An attractive terrace of lush green alpine grass brought us to the north east edge of the mountain and it was from here that we made a quick ascent to the summit with its grand views down onto Lake Marion and across to Mt. Gould. By 2pm, after collecting packs, an animal pad was being followed, but it ended at a substantial sandstone cliff. Even at this stage, narcissus on the shores of Lake St. Clair looked to be within our grasp and so the hunt for a safe descent did seem a bit of a game.
Eventually a damp little gully was located, heavy with moss and sufficient panadanis to use as hand holds for the numerous small drops. It was fortunate that everything was so soft and soggy, because Sandra took a spectacular head first dive down one of them, passing a startled Phil on the way.
Now out on a nice flat, wide ridge it just seemed like it would be a simple case of picking a route down to the floor of the valley to a point somewhat below Lake Marion. But, unbeknown to us, nature had conspired to hide in the forest a sheer cliff of considerable height. After following this along for a while, without finding a break, Dave called a halt. With 4pm fast approaching it was clear that it would be close on dusk by the time we met the track to narcissus. Our only real concern was Nigel’s wet sleeping bag and although Dave favoured setting up camp close by, it was decided to search for a way down a bit longer, which eventually proved successful.

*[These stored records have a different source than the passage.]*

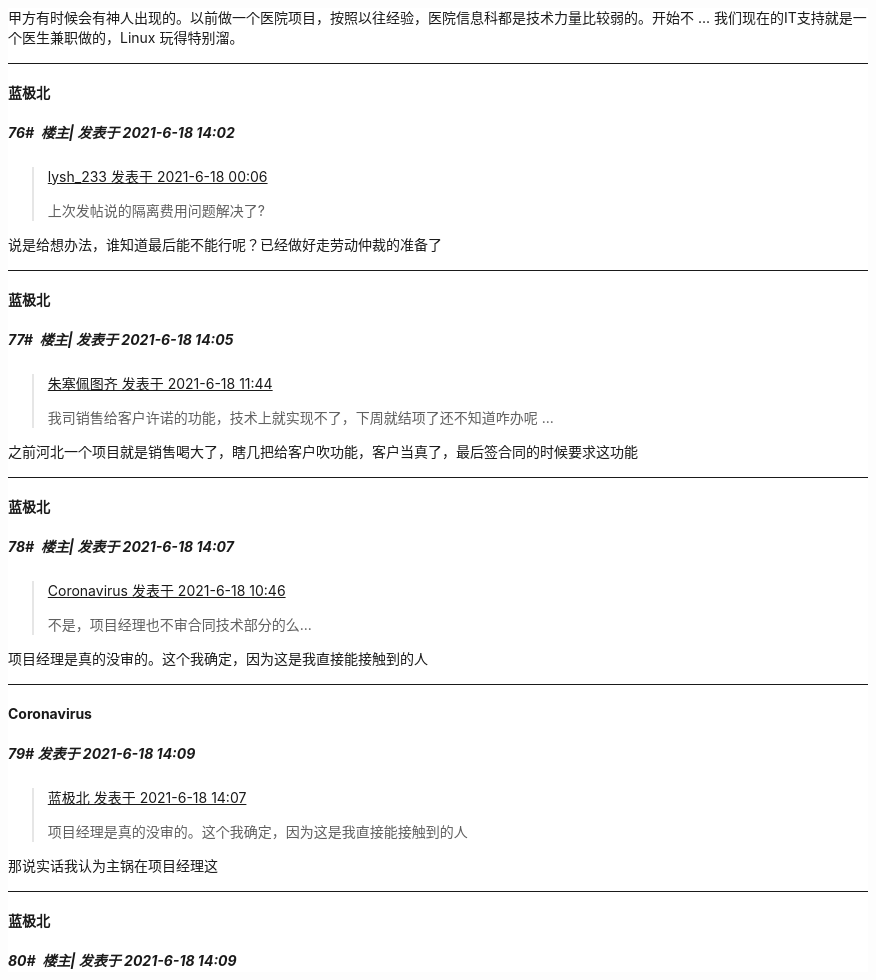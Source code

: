 甲方有时候会有神人出现的。以前做一个医院项目，按照以往经验，医院信息科都是技术力量比较弱的。开始不 ...</blockquote>
我们现在的IT支持就是一个医生兼职做的，Linux 玩得特别溜。


*****

####  蓝极北  
##### 76#         楼主| 发表于 2021-6-18 14:02


<blockquote><a href="httphttps://bbs.saraba1st.com/2b/forum.php?mod=redirect&amp;goto=findpost&amp;pid=51647338&amp;ptid=2010508" target="_blank">lysh_233 发表于 2021-6-18 00:06</a>

上次发帖说的隔离费用问题解决了?</blockquote>
说是给想办法，谁知道最后能不能行呢？已经做好走劳动仲裁的准备了


*****

####  蓝极北  
##### 77#         楼主| 发表于 2021-6-18 14:05


<blockquote><a href="httphttps://bbs.saraba1st.com/2b/forum.php?mod=redirect&amp;goto=findpost&amp;pid=51651306&amp;ptid=2010508" target="_blank">朱塞佩图齐 发表于 2021-6-18 11:44</a>

我司销售给客户许诺的功能，技术上就实现不了，下周就结项了还不知道咋办呢 ...</blockquote>
之前河北一个项目就是销售喝大了，瞎几把给客户吹功能，客户当真了，最后签合同的时候要求这功能


*****

####  蓝极北  
##### 78#         楼主| 发表于 2021-6-18 14:07


<blockquote><a href="httphttps://bbs.saraba1st.com/2b/forum.php?mod=redirect&amp;goto=findpost&amp;pid=51650464&amp;ptid=2010508" target="_blank">Coronavirus 发表于 2021-6-18 10:46</a>

不是，项目经理也不审合同技术部分的么...</blockquote>
项目经理是真的没审的。这个我确定，因为这是我直接能接触到的人


*****

####  Coronavirus  
##### 79#       发表于 2021-6-18 14:09


<blockquote><a href="httphttps://bbs.saraba1st.com/2b/forum.php?mod=redirect&amp;goto=findpost&amp;pid=51652976&amp;ptid=2010508" target="_blank">蓝极北 发表于 2021-6-18 14:07</a>

项目经理是真的没审的。这个我确定，因为这是我直接能接触到的人</blockquote>
那说实话我认为主锅在项目经理这


*****

####  蓝极北  
##### 80#         楼主| 发表于 2021-6-18 14:09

Ancient rainforest now was dominant over steepishy gullied ground, and as regrets started to surface over not voting for Dave’s earlier camping suggestion, we pressed on until coming out onto the plains, finally reaching the Lake Marion outlet creek as the setting sun took with it the light. Richard was first across, declaring the water waist deep so Phil plunged in further downstream and advised that it was only up to mid thigh. I can only think Phil is on the way to developing the power to walk on water, because it certainly felt higher than mid thigh to me.
Camp was established on a little clear knoll, although some considered the option of continuing on to narcissus by torchlight. With the cold descending rapidly it was great to climb into the sleeping bag. The moon seemed to be a constant companion that night and together with ice cracking, foretold of a clear day ahead.

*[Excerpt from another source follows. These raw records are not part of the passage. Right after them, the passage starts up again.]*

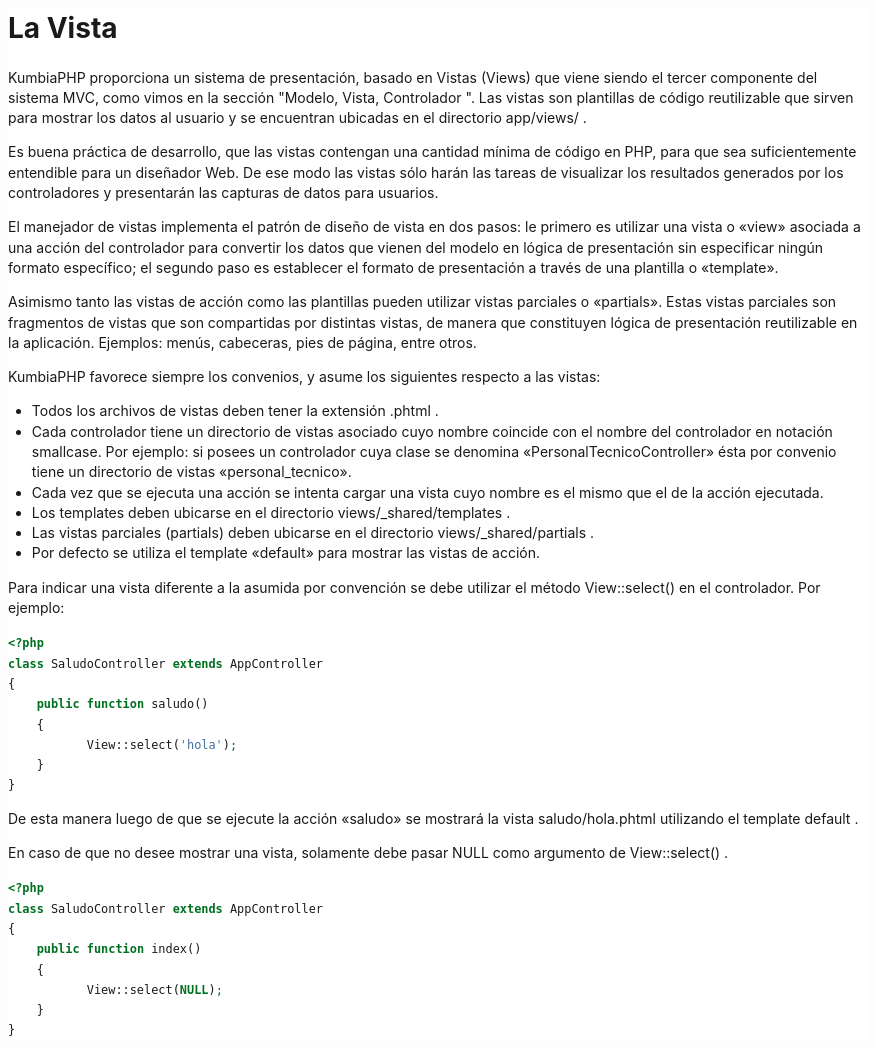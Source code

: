 # La Vista

KumbiaPHP proporciona un sistema de presentación, basado en Vistas (Views) que viene siendo el tercer componente del sistema MVC, como vimos en la sección "Modelo, Vista, Controlador ". Las vistas son plantillas de código reutilizable que sirven para mostrar los datos al usuario y se encuentran ubicadas en el directorio app/views/ .

Es buena práctica de desarrollo, que las vistas contengan una cantidad mínima de código en PHP, para que sea suficientemente entendible para un diseñador Web. De ese modo las vistas sólo harán las tareas de visualizar los resultados generados por los controladores y presentarán las capturas de datos para usuarios.

El manejador de vistas implementa el patrón de diseño de vista en dos pasos: le primero es utilizar una vista o «view» asociada a una acción del controlador para convertir los datos que vienen del modelo en lógica de presentación sin especificar ningún formato específico; el segundo paso es establecer el formato de presentación a través de una plantilla o «template».

Asimismo tanto las vistas de acción como las plantillas pueden utilizar vistas parciales o «partials». Estas vistas parciales son fragmentos de vistas que son compartidas por distintas vistas, de manera que constituyen lógica de presentación reutilizable en la aplicación. Ejemplos: menús, cabeceras, pies de página, entre otros.

KumbiaPHP favorece siempre los convenios, y asume los siguientes respecto a las vistas:

- Todos los archivos de vistas deben tener la extensión .phtml .
- Cada controlador tiene un directorio de vistas asociado cuyo nombre coincide con el nombre del controlador en notación smallcase. Por ejemplo: si posees un controlador cuya clase se denomina «PersonalTecnicoController» ésta por convenio tiene un directorio de vistas «personal_tecnico».
- Cada vez que se ejecuta una acción se intenta cargar una vista cuyo nombre es el mismo que el de la acción ejecutada.
- Los templates deben ubicarse en el directorio views/_shared/templates .
- Las vistas parciales (partials) deben ubicarse en el directorio views/_shared/partials .
- Por defecto se utiliza el template «default» para mostrar las vistas de acción.

Para indicar una vista diferente a la asumida por convención se debe utilizar el método View::select() en el controlador. Por ejemplo:

```php
<?php  
class SaludoController extends AppController
{  
    public function saludo()
    {   
           View::select('hola');   
    }  
}
```

De esta manera luego de que se ejecute la acción «saludo» se mostrará la vista saludo/hola.phtml utilizando el template default .

En caso de que no desee mostrar una vista, solamente debe pasar NULL como argumento de View::select() .

```php
<?php  
class SaludoController extends AppController
{  
    public function index()
    {   
           View::select(NULL);   
    }  
}  
```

From time to time I wondered how Nigel was coping. He and Sandra were going to share an unzipped sleeping bag as a cover and wear plenty of clothing, some of it supplied by other members of the party. As it turned out both managed to keep comparatively warm under the circumstances.

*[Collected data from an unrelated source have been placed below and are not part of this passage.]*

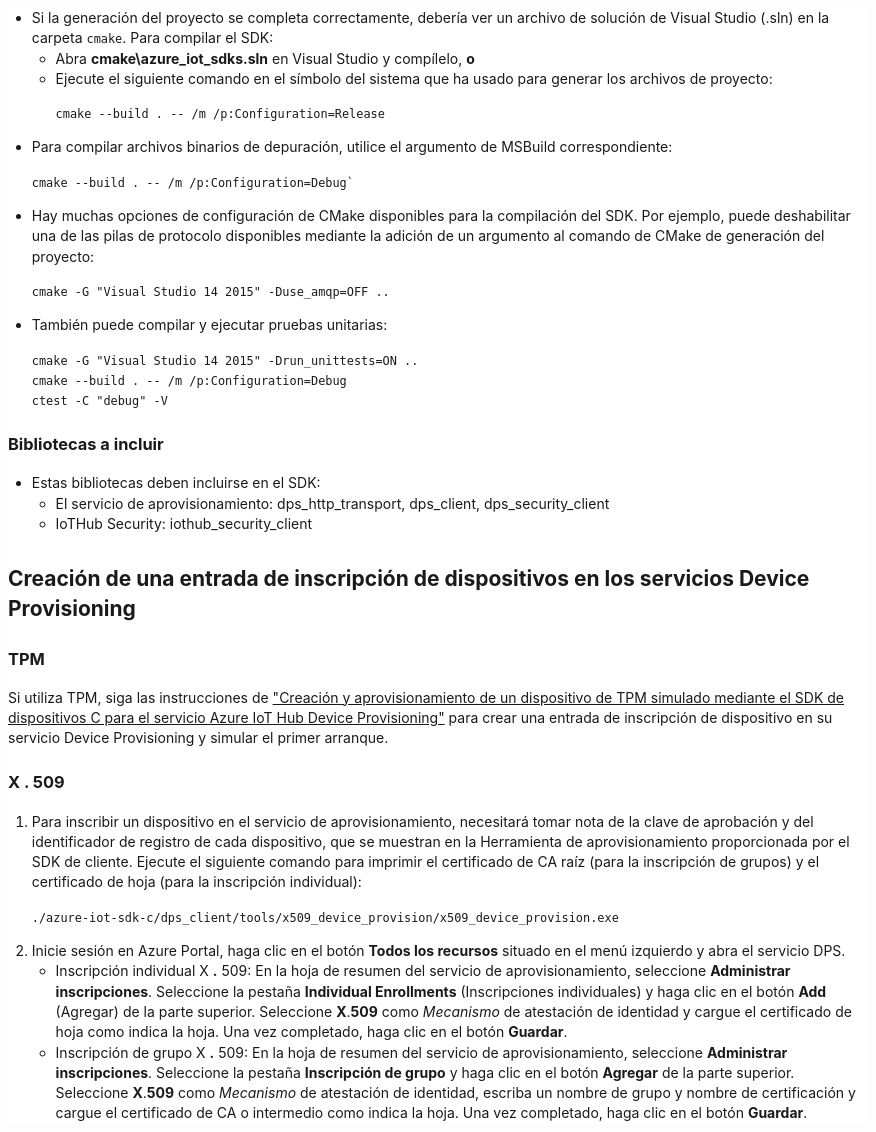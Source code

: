 - Si la generación del proyecto se completa correctamente, debería ver un archivo de solución de Visual Studio (.sln) en la carpeta `cmake`. Para compilar el SDK:
    - Abra **cmake\azure_iot_sdks.sln** en Visual Studio y compílelo, **o**
    - Ejecute el siguiente comando en el símbolo del sistema que ha usado para generar los archivos de proyecto:
      ```
      cmake --build . -- /m /p:Configuration=Release
      ```
- Para compilar archivos binarios de depuración, utilice el argumento de MSBuild correspondiente: 
    ```
    cmake --build . -- /m /p:Configuration=Debug`
    ```
- Hay muchas opciones de configuración de CMake disponibles para la compilación del SDK. Por ejemplo, puede deshabilitar una de las pilas de protocolo disponibles mediante la adición de un argumento al comando de CMake de generación del proyecto:
    ```
    cmake -G "Visual Studio 14 2015" -Duse_amqp=OFF ..
    ```
- También puede compilar y ejecutar pruebas unitarias:
    ```
    cmake -G "Visual Studio 14 2015" -Drun_unittests=ON ..
    cmake --build . -- /m /p:Configuration=Debug
    ctest -C "debug" -V
    ```
  
### <a name="libraries-to-include"></a>Bibliotecas a incluir
- Estas bibliotecas deben incluirse en el SDK:
    - El servicio de aprovisionamiento: dps_http_transport, dps_client, dps_security_client
    - IoTHub Security: iothub_security_client

## <a name="create-a-device-enrollment-entry-in-device-provisioning-services"></a>Creación de una entrada de inscripción de dispositivos en los servicios Device Provisioning

### <a name="tpm"></a>TPM
Si utiliza TPM, siga las instrucciones de ["Creación y aprovisionamiento de un dispositivo de TPM simulado mediante el SDK de dispositivos C para el servicio Azure IoT Hub Device Provisioning"](./quick-create-simulated-device.md) para crear una entrada de inscripción de dispositivo en su servicio Device Provisioning y simular el primer arranque.

### <a name="x509"></a>X **.** 509
1. Para inscribir un dispositivo en el servicio de aprovisionamiento, necesitará tomar nota de la clave de aprobación y del identificador de registro de cada dispositivo, que se muestran en la Herramienta de aprovisionamiento proporcionada por el SDK de cliente. Ejecute el siguiente comando para imprimir el certificado de CA raíz (para la inscripción de grupos) y el certificado de hoja (para la inscripción individual):
      ```
      ./azure-iot-sdk-c/dps_client/tools/x509_device_provision/x509_device_provision.exe
      ```
2. Inicie sesión en Azure Portal, haga clic en el botón **Todos los recursos** situado en el menú izquierdo y abra el servicio DPS.
   - Inscripción individual X **.** 509: En la hoja de resumen del servicio de aprovisionamiento, seleccione **Administrar inscripciones**. Seleccione la pestaña **Individual Enrollments** (Inscripciones individuales) y haga clic en el botón **Add** (Agregar) de la parte superior. Seleccione **X**.**509** como *Mecanismo* de atestación de identidad y cargue el certificado de hoja como indica la hoja. Una vez completado, haga clic en el botón **Guardar**. 
   - Inscripción de grupo X **.** 509: En la hoja de resumen del servicio de aprovisionamiento, seleccione **Administrar inscripciones**. Seleccione la pestaña **Inscripción de grupo** y haga clic en el botón **Agregar** de la parte superior. Seleccione **X**.**509** como *Mecanismo* de atestación de identidad, escriba un nombre de grupo y nombre de certificación y cargue el certificado de CA o intermedio como indica la hoja. Una vez completado, haga clic en el botón **Guardar**.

Looking out of the tent in the morning revealed the dawning of a superb day, as a clean golden glow lit the mountains. My wet trousers and socks, which were in plastic bags inside the tent, were frozen solid. Phil and I placed our iced up boots and socks close to the stove in an attempt to thaw them and this was somewhat successful, but once we stopped cooking breakfast they froze up again. It was certainly a struggle to put on my trousers and socks, and especially boots, the laces of which were like wire, but at least we didn’t have Richard’s problem; he had to resort to matches to warm his tent zipper in order to open it.
The scene outside was exhilarating with the buttongrass a white crispness. It could be more appreciated once the sun climbed over Gould Plateau and provided warmth during this perfectly still morning. At 9 am it was -7 degrees with our surroundings glistening crystal like in the sun, but the tents had thawed enough to allow packing.
A beautiful and calm winters day is almost peerless and it was with elation that we crunched briskly along the track, passing through a pristine rainforest on the way back to Cynthia bay. On resting at the junction with the overland track, the Lake St. Clair boat was clearly heard and so we finished the day joining a group of sightseers for a ride down the still waters.